Let $A=A_1\oplus A_2$. Show that
(1). $W(A)$ is the convex hull of $W(A_1)$ and $W(A_2)$; i.e., the smallest convex set containing $W(A_1)\cup W(A_2)$.
(2). $$\beex \bea \sen{A}&=\max\sed{\sen{A_1},\sen{A_2}},\\ \spr(A)&=\max\sed{\spr(A_1),\spr(A_2)},\\ w(A)&=\max\sed{w(A_1),w(A_2)}. \eea \eeex$$
Solution.
(1). We have $$\beex \bea W(A)&=\sed{x^*Ax;\sen{x}=1}\\ &=\sed{y^*A_1y+z^*A_2z;\sen{y}^2+\sen{z}^2=1}\\ &\supset W(A_1)\cup W(A_2), \eea \eeex$$ and $$\bex W(A)=\sed{\sen{y}^2 \sex{\frac{y}{\sen{y}}}^*A_1\frac{y}{\sen{y}} +\sen{z}^2 \sex{\frac{z}{\sen{z}}}^*A_2\frac{z}{\sen{z}}; \sen{y}^2+\sen{z}^2=1} \eex$$ is contained in any convex set containing $W(A_1)\cup W(A_2)$.

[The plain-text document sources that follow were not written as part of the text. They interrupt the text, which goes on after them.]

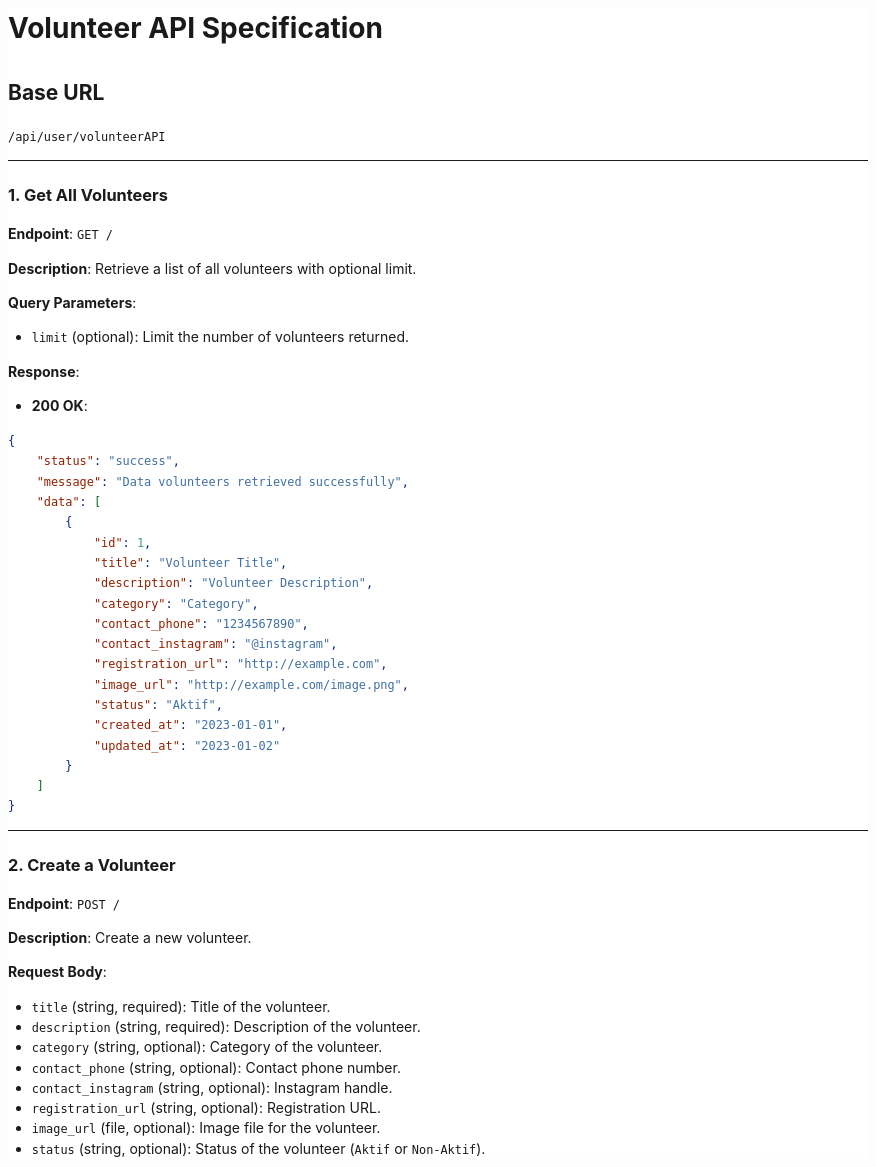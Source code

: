 

# Volunteer API Specification

## Base URL
`/api/user/volunteerAPI`

---

### 1. Get All Volunteers
**Endpoint**: `GET /`

**Description**: Retrieve a list of all volunteers with optional limit.

**Query Parameters**:
- `limit` (optional): Limit the number of volunteers returned.

**Response**:
- **200 OK**:
```json
{
    "status": "success",
    "message": "Data volunteers retrieved successfully",
    "data": [
        {
            "id": 1,
            "title": "Volunteer Title",
            "description": "Volunteer Description",
            "category": "Category",
            "contact_phone": "1234567890",
            "contact_instagram": "@instagram",
            "registration_url": "http://example.com",
            "image_url": "http://example.com/image.png",
            "status": "Aktif",
            "created_at": "2023-01-01",
            "updated_at": "2023-01-02"
        }
    ]
}
```

---

### 2. Create a Volunteer
**Endpoint**: `POST /`

**Description**: Create a new volunteer.

**Request Body**:
- `title` (string, required): Title of the volunteer.
- `description` (string, required): Description of the volunteer.
- `category` (string, optional): Category of the volunteer.
- `contact_phone` (string, optional): Contact phone number.
- `contact_instagram` (string, optional): Instagram handle.
- `registration_url` (string, optional): Registration URL.
- `image_url` (file, optional): Image file for the volunteer.
- `status` (string, optional): Status of the volunteer (`Aktif` or `Non-Aktif`).
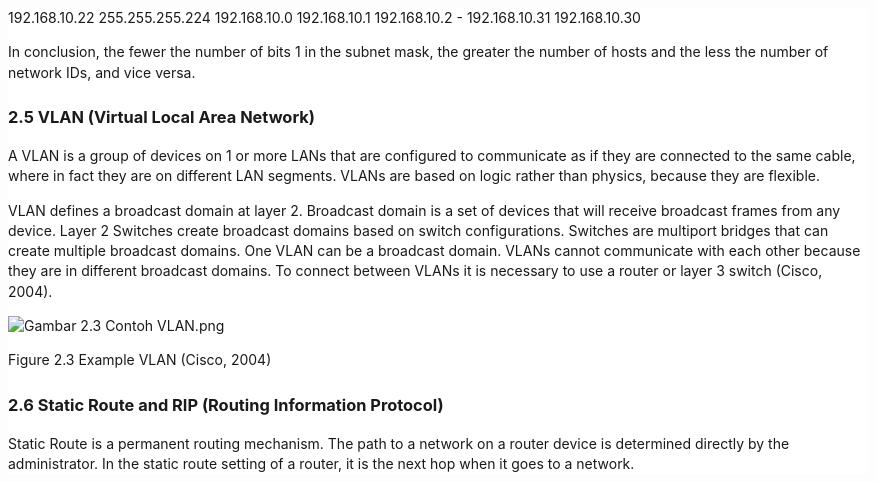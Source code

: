 <td>192.168.10.22</td>

<td>255.255.255.224</td>

<td>192.168.10.0</td>

<td>192.168.10.1</td>

<td>192.168.10.2 -</td>

<td>192.168.10.31</td>

</tr>

<tr>

<td></td>

<td></td>

<td></td>

<td></td>

<td>192.168.10.30</td>

<td></td>

</tr>

</tbody>

</table>

In conclusion, the fewer the number of bits 1 in the subnet mask, the greater the number of hosts and the less the number of network IDs, and vice versa.

### 2.5 VLAN (Virtual Local Area Network)

A VLAN is a group of devices on 1 or more LANs that are configured to communicate as if they are connected to the same cable, where in fact they are on different LAN segments. VLANs are based on logic rather than physics, because they are flexible.

VLAN defines a broadcast domain at layer 2\. Broadcast domain is a set of devices that will receive broadcast frames from any device. Layer 2 Switches create broadcast domains based on switch configurations. Switches are multiport bridges that can create multiple broadcast domains. One VLAN can be a broadcast domain. VLANs cannot communicate with each other because they are in different broadcast domains. To connect between VLANs it is necessary to use a router or layer 3 switch (Cisco, 2004).


![Gambar 2.3 Contoh VLAN.png](https://steemitimages.com/640x0/https://images.blurt.buzz/DQmWYMfhFXrH5qQrfWvWkx8fqWowtMm1rqQyQwsRmoq6yZt/Gambar%202.3%20Contoh%20VLAN.png)


Figure 2.3 Example VLAN (Cisco, 2004)



### 2.6 Static Route and RIP (Routing Information Protocol)

Static Route is a permanent routing mechanism. The path to a network on a router device is determined directly by the administrator. In the static route setting of a router, it is the next hop when it goes to a network.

(2). $$\beex \bea \sen{Ax}^2&=\sen{\sex{A_1y\atop A_2z}}^2\quad\sex{x=\sex{y\atop z}}\\ &=\sen{A_1y}^2+\sen{A_2z}^2\\ &\leq \sen{A_1}^2\sen{y}^2+\sen{A_2}^2\sen{z}^2\\ &\leq \max\sed{\sen{A_1},\sen{A_2}}^2 \sex{\sen{y}^2+\sen{z}^2}\\ &=\max\sed{\sen{A_1},\sen{A_2}}^2 \sen{x}^2. \eea \eeex$$ $$\beex \bea &\quad Ax=\lm x\quad\sex{x\neq 0}\\ &\ra A_1y=\lm y,\quad A_2z=\lm z\quad\sex{x=\sex{y\atop z}}\\ &\ra |\lm|\leq\sedd{\ba{ll} \spr(A_1),&y\neq 0\\ \spr(A_2),&z\neq 0 \ea}\\ &\ra |\lm|\leq \max\sed{\spr(A_1),\spr(A_2)};\\ &\quad A_1y=\lm y\quad\sex{y\neq 0}\\ &\ra A\sex{y\atop 0}=\lm \sex{y\atop 0}\\ &\ra |\lm|\leq \spr(A);\\ &\quad A_2z=\lm z\quad\sex{z\neq 0}\\ &\ra |\lm|\leq \spr(A). \eea \eeex$$ $$\beex \bea w(A)&=\sup_{\sen{x}=1}\sev{\sef{x,Ax}}\\ &=\sup_{\sen{y}^2+\sen{z}^2=1} \sev{\sef{y,A_1y}+\sev{z,A_2z}}\\ &\leq \sup_{\sen{y}^2+\sen{z}^2=1} \sez{ \sen{y}^2w(A_1)+\sen{z}^2w(A_2) }\\ &\leq \max\sed{w(A_1),w(A_2)};\\ w(A_1)&=\sup_{\sen{y}=1}\sen{\sef{y,A_1y}}\\ &=\sup_{\sen{\sex{y\atop 0}}=1} \sev{\sef{\sex{y\atop 0},A\sex{y\atop 0}}}\\ &\leq w(A),\\ w(A_2)&\leq w(A). \eea \eeex$$